• _ABOUT THIS TASK_:
Given the entries that follow, write out exactly the lines starting at the one containing "- CANCELLED [Show" and ending at the one containing "- TODO [An operating", both ends included, and only those.

___ DATA FOR THIS TASK

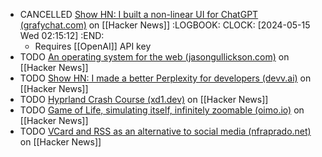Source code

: - CANCELLED [Show HN: I built a non-linear UI for ChatGPT (grafychat.com)](https://news.ycombinator.com/item?id=40300126) on [[Hacker News]]
  :LOGBOOK:
  CLOCK: [2024-05-15 Wed 02:15:12]
  :END:
	- Requires [[OpenAI]] API key
- TODO [An operating system for the web (jasongullickson.com)](https://news.ycombinator.com/item?id=40283474) on [[Hacker News]]
- TODO [Show HN: I made a better Perplexity for developers (devv.ai)](https://news.ycombinator.com/item?id=40299091) on [[Hacker News]]
- TODO [Hyprland Crash Course (xd1.dev)](https://news.ycombinator.com/item?id=39803287) on [[Hacker News]]
- TODO [Game of Life, simulating itself, infinitely zoomable (oimo.io)](https://news.ycombinator.com/item?id=39799755) on [[Hacker News]]
- TODO [VCard and RSS as an alternative to social media (nfraprado.net)](https://news.ycombinator.com/item?id=39795830) on [[Hacker News]]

______

• _OUTPUT OF THE TASK_:
: - CANCELLED [Show HN: I built a non-linear UI for ChatGPT (grafychat.com)](https://news.ycombinator.com/item?id=40300126) on [[Hacker News]]
  :LOGBOOK:
  CLOCK: [2024-05-15 Wed 02:15:12]
  :END:
	- Requires [[OpenAI]] API key
- TODO [An operating system for the web (jasongullickson.com)](https://news.ycombinator.com/item?id=40283474) on [[Hacker News]]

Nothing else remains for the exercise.